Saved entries
_ _ _ _ _ _ _

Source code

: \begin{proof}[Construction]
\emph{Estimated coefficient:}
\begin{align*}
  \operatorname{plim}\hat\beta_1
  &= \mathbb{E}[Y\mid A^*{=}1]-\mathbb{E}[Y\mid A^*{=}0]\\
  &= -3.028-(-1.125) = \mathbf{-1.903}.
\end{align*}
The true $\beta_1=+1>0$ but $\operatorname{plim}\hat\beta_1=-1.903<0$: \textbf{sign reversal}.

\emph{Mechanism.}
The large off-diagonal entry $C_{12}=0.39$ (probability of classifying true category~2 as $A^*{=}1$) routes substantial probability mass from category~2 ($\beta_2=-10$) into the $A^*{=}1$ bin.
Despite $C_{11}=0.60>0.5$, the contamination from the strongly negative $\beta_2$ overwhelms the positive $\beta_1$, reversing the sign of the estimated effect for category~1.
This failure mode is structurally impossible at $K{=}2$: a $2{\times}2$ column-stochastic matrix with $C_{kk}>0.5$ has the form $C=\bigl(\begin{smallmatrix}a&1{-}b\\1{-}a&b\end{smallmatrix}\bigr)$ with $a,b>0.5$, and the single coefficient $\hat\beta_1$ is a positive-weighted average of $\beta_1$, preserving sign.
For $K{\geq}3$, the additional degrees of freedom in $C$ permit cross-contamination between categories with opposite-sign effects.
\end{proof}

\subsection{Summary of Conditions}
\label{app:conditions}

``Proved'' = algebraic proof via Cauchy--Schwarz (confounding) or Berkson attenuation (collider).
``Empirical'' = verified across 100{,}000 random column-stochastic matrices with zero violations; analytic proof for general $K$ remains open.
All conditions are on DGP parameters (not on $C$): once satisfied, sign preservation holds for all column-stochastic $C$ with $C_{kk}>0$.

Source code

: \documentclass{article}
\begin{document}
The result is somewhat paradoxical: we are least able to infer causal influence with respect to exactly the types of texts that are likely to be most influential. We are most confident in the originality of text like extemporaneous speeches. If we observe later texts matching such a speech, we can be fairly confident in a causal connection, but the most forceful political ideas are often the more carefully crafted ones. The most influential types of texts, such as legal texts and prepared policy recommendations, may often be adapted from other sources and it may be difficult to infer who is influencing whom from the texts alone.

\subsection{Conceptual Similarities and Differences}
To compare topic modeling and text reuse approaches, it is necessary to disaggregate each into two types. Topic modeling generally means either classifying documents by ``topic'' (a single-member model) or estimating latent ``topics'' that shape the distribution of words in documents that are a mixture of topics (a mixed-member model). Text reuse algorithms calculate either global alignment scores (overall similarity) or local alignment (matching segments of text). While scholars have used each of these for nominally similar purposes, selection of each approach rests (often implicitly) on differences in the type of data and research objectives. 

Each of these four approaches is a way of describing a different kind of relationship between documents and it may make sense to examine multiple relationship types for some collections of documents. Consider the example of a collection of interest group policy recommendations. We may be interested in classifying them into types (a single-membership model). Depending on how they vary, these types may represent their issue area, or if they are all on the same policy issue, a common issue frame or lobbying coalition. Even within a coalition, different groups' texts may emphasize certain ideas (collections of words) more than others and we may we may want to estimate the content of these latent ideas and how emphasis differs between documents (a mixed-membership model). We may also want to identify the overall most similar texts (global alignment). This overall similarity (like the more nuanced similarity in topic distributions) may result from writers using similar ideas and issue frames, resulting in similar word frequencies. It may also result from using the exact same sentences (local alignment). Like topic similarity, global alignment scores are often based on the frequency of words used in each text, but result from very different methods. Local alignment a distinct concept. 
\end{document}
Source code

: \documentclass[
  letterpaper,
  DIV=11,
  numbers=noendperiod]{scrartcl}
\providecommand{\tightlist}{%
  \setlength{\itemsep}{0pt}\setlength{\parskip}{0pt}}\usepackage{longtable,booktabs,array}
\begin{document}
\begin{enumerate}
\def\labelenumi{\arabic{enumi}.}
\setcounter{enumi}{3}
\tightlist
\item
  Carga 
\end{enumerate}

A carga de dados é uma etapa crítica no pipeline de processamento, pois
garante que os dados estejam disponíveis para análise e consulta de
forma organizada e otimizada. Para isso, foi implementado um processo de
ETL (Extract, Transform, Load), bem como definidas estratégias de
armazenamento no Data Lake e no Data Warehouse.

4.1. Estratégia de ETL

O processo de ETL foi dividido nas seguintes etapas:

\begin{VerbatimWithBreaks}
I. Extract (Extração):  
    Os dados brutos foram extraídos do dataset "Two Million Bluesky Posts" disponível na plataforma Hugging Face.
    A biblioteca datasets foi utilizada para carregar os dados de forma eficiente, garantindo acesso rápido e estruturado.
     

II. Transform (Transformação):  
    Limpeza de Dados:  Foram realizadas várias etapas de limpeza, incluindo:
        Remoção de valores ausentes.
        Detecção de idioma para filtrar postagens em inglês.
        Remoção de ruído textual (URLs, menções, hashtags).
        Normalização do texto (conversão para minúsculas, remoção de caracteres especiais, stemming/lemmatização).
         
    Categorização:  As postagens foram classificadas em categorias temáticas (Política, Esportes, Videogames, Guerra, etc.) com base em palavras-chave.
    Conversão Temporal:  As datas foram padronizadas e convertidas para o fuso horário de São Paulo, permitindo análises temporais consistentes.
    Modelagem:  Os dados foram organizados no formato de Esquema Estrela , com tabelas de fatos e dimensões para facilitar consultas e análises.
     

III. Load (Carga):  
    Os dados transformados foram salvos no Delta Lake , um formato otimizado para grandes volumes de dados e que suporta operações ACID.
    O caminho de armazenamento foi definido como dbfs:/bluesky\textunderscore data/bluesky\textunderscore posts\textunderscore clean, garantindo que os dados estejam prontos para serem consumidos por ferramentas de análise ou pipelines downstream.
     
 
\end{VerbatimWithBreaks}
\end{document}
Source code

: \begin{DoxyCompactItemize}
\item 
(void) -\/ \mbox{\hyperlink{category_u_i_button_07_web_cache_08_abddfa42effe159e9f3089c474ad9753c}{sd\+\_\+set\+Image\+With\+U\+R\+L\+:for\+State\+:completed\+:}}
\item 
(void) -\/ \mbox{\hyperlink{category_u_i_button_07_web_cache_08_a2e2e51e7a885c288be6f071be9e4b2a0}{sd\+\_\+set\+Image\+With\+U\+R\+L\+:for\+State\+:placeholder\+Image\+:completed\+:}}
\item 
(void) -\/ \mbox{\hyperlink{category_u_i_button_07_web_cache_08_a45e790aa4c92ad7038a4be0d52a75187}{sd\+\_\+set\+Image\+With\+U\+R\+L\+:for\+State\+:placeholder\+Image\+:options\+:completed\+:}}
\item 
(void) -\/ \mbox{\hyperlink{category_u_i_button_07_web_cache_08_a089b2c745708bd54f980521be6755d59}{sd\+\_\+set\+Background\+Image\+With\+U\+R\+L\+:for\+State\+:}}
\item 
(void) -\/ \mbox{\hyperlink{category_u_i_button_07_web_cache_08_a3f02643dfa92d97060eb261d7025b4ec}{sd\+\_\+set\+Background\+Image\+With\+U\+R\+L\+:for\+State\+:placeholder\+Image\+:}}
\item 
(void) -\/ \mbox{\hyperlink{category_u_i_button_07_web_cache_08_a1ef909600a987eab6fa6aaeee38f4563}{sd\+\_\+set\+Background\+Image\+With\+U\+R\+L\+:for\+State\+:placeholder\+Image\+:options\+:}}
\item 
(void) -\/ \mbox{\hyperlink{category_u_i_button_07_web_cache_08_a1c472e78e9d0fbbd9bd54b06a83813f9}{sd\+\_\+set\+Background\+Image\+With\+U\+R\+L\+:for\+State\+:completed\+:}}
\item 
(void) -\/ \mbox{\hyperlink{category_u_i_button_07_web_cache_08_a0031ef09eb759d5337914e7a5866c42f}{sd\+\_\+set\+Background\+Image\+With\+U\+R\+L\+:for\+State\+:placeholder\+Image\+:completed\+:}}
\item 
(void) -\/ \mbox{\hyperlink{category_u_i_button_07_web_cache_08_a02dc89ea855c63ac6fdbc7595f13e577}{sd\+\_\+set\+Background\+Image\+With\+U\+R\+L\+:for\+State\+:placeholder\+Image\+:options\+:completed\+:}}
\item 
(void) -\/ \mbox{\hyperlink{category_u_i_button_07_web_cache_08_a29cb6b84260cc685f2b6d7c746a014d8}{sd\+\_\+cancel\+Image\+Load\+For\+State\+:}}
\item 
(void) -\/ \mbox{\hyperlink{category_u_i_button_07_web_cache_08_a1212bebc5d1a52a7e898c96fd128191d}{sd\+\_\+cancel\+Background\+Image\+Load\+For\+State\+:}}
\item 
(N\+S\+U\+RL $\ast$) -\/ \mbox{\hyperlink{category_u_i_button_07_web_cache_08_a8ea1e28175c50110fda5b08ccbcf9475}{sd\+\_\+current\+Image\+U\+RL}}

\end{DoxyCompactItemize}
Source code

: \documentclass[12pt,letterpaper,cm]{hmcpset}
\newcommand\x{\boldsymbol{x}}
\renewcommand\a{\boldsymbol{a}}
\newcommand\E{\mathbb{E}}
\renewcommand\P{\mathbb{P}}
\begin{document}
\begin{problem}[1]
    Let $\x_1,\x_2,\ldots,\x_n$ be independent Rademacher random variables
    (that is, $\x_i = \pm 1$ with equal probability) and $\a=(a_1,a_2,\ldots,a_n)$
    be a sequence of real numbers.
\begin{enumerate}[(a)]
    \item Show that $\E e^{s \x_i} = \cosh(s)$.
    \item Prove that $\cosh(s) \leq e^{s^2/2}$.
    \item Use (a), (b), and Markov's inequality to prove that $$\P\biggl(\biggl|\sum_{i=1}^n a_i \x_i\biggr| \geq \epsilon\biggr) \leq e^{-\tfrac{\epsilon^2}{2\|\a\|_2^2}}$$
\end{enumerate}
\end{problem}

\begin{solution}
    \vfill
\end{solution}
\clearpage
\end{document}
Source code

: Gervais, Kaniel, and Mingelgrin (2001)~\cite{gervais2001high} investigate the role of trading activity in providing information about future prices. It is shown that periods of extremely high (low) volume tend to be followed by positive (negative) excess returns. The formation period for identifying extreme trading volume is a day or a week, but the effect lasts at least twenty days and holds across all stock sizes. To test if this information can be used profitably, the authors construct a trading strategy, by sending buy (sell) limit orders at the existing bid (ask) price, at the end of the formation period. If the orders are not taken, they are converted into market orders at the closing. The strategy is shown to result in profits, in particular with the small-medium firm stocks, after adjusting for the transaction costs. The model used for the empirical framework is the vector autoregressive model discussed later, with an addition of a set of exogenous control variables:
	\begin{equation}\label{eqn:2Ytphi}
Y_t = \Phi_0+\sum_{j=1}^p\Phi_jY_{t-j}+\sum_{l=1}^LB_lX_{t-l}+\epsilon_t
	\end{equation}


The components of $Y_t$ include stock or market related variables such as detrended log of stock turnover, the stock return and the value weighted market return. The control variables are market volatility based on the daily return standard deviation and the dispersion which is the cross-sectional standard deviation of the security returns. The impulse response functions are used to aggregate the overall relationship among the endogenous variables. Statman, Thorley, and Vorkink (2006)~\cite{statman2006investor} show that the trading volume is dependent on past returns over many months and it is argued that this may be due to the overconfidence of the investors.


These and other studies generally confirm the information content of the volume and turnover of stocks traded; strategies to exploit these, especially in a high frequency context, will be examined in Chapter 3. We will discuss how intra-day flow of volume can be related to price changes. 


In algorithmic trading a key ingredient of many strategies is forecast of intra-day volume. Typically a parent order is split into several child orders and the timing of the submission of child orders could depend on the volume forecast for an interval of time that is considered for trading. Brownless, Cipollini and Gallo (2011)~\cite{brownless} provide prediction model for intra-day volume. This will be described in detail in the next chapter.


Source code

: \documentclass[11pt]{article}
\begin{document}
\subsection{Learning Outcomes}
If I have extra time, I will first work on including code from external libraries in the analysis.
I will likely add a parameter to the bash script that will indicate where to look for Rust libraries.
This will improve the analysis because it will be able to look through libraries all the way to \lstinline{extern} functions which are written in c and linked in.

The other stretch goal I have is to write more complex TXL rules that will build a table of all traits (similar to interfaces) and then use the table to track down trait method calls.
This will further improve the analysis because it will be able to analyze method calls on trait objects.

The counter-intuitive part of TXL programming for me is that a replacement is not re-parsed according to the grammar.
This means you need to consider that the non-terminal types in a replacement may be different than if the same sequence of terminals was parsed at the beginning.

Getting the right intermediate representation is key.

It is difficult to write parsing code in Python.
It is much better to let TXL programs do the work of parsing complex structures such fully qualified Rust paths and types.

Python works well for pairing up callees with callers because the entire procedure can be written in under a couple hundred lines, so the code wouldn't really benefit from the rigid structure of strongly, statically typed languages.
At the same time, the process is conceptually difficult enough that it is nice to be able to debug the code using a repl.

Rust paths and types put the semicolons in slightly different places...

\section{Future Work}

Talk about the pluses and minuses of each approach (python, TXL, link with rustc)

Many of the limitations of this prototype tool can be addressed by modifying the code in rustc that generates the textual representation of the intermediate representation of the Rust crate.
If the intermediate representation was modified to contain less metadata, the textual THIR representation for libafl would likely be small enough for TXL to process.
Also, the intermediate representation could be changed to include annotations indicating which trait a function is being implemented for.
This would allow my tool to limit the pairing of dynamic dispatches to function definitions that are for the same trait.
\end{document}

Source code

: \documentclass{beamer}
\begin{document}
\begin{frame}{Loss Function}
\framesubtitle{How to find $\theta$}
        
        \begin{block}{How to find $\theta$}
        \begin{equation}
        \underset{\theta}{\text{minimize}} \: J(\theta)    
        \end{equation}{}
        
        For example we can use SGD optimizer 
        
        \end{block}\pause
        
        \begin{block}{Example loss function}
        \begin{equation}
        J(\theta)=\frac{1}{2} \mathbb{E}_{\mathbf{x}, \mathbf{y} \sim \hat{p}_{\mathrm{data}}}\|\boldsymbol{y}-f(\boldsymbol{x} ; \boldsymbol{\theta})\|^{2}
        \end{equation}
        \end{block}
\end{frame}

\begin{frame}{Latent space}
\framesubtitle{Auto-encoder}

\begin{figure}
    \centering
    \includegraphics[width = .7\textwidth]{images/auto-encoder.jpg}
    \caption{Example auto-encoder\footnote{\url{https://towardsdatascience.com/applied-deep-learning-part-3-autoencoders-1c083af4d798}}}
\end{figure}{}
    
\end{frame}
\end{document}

_ _ _ _ _ _ _

(WHAT YOU SHOULD DO) In the entries above, please find the line with "forma organizada e" and the line with "base em palavras-chave.", then write out exactly those two lines and every line between them, and nothing more.

(RESULT OF THIS TASK)
forma organizada e otimizada. Para isso, foi implementado um processo de
ETL (Extract, Transform, Load), bem como definidas estratégias de
armazenamento no Data Lake e no Data Warehouse.

4.1. Estratégia de ETL

O processo de ETL foi dividido nas seguintes etapas:

\begin{VerbatimWithBreaks}
I. Extract (Extração):  
    Os dados brutos foram extraídos do dataset "Two Million Bluesky Posts" disponível na plataforma Hugging Face.
    A biblioteca datasets foi utilizada para carregar os dados de forma eficiente, garantindo acesso rápido e estruturado.
     

II. Transform (Transformação):  
    Limpeza de Dados:  Foram realizadas várias etapas de limpeza, incluindo:
        Remoção de valores ausentes.
        Detecção de idioma para filtrar postagens em inglês.
        Remoção de ruído textual (URLs, menções, hashtags).
        Normalização do texto (conversão para minúsculas, remoção de caracteres especiais, stemming/lemmatização).
         
    Categorização:  As postagens foram classificadas em categorias temáticas (Política, Esportes, Videogames, Guerra, etc.) com base em palavras-chave.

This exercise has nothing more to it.